Ingredients

The following ingredients have 4 Servings
  • 2 tbsp olive oil
  • 14 oz mushrooms (washed and sliced (400g))
  • 2 shallots (peeled and diced)
  • 4 garlic cloves (peeled and minced)
  • 2 tsp rosemary or thyme (finely chopped)
  • 3 1/3 cups vegetable stock (or boiling water)
  • 12 oz spaghetti ((350g))
  • 2 1/2 cups dairy free milk (such as cashew milk)
  • 2 tsp salt
  • 2 tbsp nutritional yeast
  • 2 tsp white miso

Instruction

  • Place a large lidded frying pan over a medium high heat. The pan should be wide enough to fit your spaghetti, without breaking it.
  • Add the oil to the pan and fry the mushrooms until lightly golden. This should take 5-6 minutes.
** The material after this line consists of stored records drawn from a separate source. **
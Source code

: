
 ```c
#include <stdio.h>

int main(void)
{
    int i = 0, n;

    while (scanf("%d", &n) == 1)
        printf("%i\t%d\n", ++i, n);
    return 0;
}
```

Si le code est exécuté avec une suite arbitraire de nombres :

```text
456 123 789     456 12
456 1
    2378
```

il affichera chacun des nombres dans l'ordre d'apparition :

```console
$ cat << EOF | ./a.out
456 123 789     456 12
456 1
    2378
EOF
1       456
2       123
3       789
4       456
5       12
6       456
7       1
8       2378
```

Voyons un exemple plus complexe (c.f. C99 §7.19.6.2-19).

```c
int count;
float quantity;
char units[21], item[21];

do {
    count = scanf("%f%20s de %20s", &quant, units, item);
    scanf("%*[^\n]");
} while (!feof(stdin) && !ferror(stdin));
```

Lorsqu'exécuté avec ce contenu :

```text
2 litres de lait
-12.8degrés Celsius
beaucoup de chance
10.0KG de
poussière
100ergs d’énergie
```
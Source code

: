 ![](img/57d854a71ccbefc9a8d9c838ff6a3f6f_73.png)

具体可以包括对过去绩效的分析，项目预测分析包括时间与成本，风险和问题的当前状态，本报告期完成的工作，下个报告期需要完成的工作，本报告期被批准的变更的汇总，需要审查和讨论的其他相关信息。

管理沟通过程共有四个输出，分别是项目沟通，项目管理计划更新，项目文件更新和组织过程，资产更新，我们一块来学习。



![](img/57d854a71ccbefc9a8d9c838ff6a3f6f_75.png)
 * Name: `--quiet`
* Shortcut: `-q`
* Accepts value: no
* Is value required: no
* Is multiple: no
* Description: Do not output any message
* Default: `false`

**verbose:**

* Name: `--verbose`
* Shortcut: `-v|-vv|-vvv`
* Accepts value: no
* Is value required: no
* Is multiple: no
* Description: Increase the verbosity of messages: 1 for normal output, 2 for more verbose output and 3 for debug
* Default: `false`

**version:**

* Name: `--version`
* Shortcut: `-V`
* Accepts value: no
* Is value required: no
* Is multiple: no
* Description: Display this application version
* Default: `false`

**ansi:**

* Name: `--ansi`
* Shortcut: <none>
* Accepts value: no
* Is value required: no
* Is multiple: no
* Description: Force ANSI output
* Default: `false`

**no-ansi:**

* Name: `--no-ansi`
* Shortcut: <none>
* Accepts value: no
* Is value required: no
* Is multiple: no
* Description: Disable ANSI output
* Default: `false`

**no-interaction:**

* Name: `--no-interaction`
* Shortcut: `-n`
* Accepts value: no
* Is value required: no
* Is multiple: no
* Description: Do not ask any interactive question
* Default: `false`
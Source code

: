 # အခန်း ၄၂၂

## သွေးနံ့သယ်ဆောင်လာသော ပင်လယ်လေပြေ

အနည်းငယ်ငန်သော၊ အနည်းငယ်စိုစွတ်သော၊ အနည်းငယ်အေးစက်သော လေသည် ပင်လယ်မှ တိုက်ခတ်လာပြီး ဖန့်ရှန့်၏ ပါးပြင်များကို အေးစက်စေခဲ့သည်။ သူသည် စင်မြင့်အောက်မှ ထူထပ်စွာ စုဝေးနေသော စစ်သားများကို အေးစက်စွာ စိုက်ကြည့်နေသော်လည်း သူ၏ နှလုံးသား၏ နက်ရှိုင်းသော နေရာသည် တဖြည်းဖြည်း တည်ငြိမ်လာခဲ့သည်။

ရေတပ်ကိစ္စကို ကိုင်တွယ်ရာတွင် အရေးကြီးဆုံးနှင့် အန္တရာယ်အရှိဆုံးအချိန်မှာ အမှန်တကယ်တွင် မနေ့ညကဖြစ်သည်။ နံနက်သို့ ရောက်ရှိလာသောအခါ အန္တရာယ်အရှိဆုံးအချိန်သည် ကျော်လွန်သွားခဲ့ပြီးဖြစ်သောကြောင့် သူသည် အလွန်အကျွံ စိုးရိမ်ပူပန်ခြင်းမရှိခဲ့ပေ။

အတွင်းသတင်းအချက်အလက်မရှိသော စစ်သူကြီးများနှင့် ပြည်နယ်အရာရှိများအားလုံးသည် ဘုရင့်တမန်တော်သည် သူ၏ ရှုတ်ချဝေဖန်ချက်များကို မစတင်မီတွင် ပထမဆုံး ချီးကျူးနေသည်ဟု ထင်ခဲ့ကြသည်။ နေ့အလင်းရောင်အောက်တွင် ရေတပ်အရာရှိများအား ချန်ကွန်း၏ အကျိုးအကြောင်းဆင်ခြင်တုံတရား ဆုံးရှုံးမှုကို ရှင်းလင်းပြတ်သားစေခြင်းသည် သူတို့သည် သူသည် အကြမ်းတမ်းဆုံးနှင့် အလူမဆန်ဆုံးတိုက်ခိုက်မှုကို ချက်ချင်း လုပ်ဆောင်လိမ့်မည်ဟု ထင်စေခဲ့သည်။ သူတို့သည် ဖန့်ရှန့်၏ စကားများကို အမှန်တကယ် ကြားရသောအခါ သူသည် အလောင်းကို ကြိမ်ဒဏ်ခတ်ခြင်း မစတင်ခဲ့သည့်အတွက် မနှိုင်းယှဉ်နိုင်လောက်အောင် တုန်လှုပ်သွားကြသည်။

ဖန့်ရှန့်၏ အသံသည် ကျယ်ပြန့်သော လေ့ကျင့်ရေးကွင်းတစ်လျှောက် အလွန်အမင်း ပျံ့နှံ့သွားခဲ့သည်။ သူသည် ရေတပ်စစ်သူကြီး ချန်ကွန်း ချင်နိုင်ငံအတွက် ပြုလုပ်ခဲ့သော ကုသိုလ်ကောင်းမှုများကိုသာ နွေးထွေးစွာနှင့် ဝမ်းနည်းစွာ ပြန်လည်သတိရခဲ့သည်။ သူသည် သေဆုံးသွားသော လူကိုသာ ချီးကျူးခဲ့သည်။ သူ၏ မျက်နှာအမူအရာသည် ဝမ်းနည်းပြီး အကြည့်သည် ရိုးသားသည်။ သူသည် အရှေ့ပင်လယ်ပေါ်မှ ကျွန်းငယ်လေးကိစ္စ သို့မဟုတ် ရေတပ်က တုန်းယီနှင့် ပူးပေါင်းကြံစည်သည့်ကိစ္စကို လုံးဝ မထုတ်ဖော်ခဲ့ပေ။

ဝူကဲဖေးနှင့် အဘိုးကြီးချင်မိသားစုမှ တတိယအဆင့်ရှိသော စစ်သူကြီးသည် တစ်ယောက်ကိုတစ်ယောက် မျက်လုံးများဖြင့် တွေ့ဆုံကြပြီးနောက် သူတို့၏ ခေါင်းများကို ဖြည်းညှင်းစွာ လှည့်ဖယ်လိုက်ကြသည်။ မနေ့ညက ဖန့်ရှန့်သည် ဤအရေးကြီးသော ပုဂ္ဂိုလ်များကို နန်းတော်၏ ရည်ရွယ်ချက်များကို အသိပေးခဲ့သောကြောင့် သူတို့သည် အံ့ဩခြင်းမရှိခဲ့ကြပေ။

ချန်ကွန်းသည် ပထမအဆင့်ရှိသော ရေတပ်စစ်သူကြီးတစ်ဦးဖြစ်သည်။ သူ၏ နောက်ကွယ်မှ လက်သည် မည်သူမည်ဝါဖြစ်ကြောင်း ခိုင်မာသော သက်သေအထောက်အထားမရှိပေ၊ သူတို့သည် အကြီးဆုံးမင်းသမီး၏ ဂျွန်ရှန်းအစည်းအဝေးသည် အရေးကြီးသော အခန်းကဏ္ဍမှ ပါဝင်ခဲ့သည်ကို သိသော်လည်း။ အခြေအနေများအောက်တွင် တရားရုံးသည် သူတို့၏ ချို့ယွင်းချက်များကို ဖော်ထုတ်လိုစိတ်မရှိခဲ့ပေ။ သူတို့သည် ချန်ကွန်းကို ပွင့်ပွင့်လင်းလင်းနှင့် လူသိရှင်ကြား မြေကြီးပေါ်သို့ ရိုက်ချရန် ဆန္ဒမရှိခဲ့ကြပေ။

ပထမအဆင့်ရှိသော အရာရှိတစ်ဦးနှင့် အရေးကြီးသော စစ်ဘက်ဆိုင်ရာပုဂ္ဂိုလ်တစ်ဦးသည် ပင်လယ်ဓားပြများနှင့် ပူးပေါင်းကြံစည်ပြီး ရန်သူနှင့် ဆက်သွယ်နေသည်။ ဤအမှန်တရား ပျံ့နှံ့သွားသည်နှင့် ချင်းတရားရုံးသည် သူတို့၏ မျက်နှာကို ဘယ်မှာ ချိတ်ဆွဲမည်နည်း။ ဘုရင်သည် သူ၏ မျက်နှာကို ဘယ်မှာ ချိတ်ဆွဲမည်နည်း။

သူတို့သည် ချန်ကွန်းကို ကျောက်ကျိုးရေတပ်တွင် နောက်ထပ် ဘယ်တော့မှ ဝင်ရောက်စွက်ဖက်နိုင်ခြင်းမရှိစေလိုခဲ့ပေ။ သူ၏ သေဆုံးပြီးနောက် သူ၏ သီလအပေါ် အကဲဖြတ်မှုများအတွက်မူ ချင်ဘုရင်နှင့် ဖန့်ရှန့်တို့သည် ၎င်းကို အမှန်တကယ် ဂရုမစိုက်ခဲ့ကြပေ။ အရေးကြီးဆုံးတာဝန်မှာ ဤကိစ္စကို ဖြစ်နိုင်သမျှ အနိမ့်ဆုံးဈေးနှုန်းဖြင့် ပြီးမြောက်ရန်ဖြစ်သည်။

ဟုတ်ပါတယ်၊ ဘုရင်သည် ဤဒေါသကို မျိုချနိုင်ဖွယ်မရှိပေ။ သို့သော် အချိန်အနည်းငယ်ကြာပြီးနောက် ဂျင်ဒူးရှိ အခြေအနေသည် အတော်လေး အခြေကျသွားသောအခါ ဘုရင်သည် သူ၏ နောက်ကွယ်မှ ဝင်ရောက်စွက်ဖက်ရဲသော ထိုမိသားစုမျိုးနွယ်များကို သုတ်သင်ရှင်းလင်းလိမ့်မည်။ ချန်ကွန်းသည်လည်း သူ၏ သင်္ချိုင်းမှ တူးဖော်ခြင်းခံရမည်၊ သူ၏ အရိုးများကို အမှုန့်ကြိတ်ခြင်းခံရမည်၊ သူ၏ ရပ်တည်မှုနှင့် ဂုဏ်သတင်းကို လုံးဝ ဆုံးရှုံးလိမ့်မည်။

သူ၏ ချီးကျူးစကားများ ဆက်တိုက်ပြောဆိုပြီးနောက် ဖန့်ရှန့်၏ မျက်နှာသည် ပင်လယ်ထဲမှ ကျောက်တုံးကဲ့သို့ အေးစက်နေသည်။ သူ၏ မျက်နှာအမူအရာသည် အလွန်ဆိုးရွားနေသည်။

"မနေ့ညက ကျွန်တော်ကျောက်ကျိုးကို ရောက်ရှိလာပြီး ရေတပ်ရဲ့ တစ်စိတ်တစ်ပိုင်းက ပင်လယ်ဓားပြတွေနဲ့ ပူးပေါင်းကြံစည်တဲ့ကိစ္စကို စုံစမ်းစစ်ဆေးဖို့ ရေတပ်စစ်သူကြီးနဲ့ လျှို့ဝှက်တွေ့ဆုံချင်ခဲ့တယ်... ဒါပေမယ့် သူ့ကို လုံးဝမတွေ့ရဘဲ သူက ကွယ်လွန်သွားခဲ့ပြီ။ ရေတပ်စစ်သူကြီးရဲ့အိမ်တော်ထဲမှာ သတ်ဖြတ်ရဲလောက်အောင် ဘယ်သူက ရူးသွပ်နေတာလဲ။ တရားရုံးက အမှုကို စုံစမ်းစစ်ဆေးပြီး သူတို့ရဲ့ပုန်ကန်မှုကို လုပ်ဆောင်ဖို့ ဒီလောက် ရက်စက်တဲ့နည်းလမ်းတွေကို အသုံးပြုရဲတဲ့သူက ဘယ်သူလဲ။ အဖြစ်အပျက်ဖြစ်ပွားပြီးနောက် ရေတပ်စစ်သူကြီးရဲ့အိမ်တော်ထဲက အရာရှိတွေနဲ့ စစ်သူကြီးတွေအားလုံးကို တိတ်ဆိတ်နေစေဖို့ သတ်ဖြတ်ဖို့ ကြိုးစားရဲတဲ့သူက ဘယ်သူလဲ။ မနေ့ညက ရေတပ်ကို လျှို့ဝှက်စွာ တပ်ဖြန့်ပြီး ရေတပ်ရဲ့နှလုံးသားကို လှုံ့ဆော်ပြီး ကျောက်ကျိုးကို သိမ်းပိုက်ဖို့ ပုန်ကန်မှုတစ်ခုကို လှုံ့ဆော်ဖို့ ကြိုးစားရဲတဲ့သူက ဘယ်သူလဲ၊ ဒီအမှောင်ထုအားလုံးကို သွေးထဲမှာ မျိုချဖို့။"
You might need to do this in two batches depending on the size of your pan. Once the mushrooms are cooked - add the shallots, garlic and herbs. Cook until the shallots are translucent and the garlic is fragrant, 1-2 minutes, taking care to stir the pan so that the garlic doesn't burn.
  • Add the vegetable broth (or water). Add the spaghetti, 2 cups of the dairy-free milk (reserving half a cup), salt, nutritional yeast and miso. Cover the pan and bring it to a boil. Remove the lid, reduce to a simmer and cook for 8 to 10 minutes or until the pasta is cooked, stirring every minute or so to make sure the pasta doesn't clump together.
  • When the pasta is cooked, remove the pan from the heat, and add the reserved half cup of milk and stir it through. Serve immediately.